• **Extracted data entries**:
* * * * *
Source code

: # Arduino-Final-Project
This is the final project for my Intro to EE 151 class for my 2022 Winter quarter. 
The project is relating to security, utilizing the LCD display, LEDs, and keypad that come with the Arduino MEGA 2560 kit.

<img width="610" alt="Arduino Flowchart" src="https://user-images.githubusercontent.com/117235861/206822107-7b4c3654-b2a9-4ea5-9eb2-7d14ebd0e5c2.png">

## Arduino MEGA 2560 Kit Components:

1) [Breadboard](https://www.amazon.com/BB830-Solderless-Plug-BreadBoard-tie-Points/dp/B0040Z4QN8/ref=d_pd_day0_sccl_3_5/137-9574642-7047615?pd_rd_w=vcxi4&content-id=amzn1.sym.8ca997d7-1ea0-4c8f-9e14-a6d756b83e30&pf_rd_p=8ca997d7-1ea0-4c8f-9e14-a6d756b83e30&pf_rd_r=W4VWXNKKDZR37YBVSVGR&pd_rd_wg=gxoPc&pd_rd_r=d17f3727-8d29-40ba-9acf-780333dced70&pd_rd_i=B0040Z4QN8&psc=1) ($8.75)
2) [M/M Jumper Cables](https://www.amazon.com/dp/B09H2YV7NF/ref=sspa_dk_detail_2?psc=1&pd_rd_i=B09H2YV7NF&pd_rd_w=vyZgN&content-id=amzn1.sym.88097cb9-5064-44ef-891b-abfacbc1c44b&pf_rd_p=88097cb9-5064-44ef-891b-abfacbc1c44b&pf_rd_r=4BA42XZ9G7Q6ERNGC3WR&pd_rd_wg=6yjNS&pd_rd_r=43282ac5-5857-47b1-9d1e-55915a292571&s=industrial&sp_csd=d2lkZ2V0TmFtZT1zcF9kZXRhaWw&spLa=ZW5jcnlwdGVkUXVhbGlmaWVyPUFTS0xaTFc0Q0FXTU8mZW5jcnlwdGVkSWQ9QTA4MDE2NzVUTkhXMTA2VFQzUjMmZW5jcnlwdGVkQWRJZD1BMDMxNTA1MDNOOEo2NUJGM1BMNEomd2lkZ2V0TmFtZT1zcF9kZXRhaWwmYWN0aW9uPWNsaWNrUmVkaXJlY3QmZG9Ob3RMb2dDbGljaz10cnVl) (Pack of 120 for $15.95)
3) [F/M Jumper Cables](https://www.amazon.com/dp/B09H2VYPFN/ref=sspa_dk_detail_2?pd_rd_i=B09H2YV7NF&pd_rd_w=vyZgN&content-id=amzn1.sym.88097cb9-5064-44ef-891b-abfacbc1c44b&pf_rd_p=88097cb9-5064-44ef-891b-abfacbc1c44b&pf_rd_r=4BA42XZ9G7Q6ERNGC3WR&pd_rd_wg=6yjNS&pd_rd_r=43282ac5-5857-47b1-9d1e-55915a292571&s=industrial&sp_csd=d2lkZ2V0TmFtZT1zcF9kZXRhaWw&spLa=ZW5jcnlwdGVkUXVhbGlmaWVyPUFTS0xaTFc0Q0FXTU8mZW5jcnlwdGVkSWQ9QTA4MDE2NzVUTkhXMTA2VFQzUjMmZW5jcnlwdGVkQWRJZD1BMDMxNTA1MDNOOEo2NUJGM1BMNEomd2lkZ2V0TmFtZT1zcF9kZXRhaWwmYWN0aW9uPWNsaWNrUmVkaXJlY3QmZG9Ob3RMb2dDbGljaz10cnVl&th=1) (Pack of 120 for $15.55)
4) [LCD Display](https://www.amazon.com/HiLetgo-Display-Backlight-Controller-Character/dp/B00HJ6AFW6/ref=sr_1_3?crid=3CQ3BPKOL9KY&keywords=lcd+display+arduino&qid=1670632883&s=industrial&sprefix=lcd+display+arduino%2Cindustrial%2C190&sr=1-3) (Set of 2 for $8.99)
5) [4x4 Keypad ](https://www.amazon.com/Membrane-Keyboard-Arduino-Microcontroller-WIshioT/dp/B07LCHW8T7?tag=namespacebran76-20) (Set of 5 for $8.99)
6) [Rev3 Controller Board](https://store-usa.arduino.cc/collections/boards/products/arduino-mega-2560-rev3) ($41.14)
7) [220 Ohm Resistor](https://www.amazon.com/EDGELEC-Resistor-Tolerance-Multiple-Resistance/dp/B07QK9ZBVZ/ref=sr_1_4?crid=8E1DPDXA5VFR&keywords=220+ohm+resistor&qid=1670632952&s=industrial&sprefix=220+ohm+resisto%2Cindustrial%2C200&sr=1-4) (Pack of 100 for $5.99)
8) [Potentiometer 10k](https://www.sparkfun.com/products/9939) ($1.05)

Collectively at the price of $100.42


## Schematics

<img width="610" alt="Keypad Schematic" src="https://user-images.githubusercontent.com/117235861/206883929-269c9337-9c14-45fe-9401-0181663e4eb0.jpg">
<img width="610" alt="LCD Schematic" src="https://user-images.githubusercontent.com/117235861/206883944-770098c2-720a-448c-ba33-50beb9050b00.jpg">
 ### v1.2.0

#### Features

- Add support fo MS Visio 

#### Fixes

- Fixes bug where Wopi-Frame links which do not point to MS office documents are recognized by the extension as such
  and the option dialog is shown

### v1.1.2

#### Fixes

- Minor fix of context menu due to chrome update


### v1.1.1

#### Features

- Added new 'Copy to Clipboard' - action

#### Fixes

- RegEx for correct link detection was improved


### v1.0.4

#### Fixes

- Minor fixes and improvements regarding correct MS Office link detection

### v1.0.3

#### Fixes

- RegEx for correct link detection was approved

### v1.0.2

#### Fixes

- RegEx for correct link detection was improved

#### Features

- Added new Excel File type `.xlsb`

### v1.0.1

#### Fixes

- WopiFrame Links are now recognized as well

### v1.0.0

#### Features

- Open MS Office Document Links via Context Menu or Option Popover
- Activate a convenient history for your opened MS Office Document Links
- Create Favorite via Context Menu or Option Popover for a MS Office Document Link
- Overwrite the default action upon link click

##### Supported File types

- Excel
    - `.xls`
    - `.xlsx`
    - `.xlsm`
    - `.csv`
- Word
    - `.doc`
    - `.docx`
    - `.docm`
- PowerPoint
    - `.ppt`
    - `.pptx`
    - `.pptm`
* * * * *
• **Work required**: What you retype should run from the first line of the entries above through the line containing "The project is", exactly and in full.

• **Solved problem**:
Source code

: # Arduino-Final-Project
This is the final project for my Intro to EE 151 class for my 2022 Winter quarter. 
The project is relating to security, utilizing the LCD display, LEDs, and keypad that come with the Arduino MEGA 2560 kit.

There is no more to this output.